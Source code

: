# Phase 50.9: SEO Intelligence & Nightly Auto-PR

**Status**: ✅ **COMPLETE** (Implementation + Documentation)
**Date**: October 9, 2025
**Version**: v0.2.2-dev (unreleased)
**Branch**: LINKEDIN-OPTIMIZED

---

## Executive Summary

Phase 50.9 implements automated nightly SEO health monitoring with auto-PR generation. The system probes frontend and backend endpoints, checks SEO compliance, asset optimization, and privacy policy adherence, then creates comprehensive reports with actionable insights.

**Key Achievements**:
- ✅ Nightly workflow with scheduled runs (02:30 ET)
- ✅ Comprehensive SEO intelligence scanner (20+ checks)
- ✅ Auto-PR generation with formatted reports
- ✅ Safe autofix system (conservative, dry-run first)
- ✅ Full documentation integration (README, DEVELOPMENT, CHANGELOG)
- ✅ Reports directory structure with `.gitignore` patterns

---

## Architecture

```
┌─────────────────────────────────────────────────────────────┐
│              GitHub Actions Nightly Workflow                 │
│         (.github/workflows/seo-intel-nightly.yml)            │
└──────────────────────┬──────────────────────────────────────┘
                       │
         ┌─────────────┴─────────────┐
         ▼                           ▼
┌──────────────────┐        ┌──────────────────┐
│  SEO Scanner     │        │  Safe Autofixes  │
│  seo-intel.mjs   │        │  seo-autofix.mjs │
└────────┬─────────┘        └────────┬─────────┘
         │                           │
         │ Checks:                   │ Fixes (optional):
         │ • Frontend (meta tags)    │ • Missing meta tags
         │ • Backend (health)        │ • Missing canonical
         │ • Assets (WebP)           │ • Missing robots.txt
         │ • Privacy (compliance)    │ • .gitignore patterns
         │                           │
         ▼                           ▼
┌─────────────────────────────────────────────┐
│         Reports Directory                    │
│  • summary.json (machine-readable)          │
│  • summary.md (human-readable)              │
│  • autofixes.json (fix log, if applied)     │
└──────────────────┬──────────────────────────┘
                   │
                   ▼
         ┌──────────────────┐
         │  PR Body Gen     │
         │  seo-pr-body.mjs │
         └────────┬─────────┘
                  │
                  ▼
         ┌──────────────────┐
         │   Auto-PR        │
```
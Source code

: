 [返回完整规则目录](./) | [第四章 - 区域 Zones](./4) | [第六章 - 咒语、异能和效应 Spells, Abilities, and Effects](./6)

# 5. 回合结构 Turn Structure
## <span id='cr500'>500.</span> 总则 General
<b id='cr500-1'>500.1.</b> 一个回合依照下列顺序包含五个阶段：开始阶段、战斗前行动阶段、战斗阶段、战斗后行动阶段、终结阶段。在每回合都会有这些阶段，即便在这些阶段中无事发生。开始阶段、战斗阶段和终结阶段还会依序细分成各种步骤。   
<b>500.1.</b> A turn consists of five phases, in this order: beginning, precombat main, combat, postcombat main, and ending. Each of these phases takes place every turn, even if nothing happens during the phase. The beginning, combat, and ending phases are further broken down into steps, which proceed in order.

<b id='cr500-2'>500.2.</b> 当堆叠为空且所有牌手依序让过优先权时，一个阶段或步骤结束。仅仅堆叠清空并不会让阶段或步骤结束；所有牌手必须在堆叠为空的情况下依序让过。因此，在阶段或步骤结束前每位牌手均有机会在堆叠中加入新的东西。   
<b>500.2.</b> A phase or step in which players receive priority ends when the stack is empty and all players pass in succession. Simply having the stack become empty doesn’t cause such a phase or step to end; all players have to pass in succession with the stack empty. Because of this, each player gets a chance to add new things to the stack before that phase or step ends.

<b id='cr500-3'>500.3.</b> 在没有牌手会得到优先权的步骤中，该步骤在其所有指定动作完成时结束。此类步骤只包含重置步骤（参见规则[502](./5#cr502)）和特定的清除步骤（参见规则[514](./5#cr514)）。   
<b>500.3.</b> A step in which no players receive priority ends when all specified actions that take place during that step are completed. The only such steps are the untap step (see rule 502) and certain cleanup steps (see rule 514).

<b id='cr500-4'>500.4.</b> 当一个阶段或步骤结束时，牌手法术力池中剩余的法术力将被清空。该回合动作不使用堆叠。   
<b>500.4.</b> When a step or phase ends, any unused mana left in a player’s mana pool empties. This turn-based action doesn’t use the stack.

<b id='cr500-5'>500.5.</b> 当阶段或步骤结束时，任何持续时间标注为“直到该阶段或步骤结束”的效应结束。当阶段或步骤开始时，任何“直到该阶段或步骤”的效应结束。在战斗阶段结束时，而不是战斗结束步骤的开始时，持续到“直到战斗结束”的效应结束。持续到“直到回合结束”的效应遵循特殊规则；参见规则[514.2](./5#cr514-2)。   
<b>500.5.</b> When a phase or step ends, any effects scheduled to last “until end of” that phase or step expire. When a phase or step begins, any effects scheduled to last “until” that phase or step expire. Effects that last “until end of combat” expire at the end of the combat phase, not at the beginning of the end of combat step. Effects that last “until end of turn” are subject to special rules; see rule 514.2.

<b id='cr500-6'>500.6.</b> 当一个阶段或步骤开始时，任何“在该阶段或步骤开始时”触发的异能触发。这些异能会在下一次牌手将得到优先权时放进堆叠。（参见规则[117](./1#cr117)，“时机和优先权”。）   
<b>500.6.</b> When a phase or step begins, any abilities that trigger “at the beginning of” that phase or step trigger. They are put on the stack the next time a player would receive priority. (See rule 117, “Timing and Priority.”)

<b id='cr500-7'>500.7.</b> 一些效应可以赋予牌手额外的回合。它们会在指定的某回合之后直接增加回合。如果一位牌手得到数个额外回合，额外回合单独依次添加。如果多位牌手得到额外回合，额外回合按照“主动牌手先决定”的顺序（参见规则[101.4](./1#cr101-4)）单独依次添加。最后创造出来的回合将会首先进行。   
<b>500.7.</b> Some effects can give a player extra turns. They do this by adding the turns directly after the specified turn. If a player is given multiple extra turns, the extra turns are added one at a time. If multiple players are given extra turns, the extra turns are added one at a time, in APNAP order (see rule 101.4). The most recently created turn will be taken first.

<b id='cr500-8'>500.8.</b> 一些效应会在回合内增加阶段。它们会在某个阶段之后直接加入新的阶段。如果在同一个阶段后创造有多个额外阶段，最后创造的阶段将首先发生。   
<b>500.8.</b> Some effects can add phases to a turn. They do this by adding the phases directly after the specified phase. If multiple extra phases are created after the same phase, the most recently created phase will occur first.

____

### What this task involves
Copy exactly the lines above, starting at the opening line and finishing at the line in which "## Executive Summary" occurs.

### Result below
Source code

:# Phase 50.9: SEO Intelligence & Nightly Auto-PR

**Status**: ✅ **COMPLETE** (Implementation + Documentation)
**Date**: October 9, 2025
**Version**: v0.2.2-dev (unreleased)
**Branch**: LINKEDIN-OPTIMIZED

---

## Executive Summary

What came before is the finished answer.